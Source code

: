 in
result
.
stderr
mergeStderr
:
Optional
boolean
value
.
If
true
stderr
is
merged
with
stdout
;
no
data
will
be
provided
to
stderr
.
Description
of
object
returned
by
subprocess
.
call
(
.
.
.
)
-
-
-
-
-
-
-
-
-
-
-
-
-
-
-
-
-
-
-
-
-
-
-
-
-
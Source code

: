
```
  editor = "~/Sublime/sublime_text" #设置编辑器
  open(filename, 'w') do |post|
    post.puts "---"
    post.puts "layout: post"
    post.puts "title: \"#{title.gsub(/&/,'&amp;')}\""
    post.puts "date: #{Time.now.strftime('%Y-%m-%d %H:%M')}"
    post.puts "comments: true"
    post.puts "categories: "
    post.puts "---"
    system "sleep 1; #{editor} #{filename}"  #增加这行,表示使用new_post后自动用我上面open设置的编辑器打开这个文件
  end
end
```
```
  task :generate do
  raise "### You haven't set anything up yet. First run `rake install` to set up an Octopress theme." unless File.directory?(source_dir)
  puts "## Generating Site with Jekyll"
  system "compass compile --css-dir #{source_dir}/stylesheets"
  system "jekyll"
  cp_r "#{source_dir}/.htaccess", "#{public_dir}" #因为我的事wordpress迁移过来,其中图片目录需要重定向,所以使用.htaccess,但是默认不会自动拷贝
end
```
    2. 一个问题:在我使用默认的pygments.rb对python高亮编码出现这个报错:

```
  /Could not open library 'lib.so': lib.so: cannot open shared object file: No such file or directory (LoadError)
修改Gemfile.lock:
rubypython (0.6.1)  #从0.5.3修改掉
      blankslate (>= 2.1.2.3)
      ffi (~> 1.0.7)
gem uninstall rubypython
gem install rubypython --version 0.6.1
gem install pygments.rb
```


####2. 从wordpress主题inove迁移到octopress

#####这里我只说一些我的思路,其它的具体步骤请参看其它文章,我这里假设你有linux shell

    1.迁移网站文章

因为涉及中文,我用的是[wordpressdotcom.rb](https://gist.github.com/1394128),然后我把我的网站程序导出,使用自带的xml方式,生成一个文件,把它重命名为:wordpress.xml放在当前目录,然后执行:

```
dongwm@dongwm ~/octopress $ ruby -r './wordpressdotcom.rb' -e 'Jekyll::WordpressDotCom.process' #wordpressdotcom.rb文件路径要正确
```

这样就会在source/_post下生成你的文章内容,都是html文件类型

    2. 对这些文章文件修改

▸ Work required
Where a line of the data above includes the string "object", pull it out.

▸ Exercise solution
object
  /Could not open library 'lib.so': lib.so: cannot open shared object file: No such file or directory (LoadError)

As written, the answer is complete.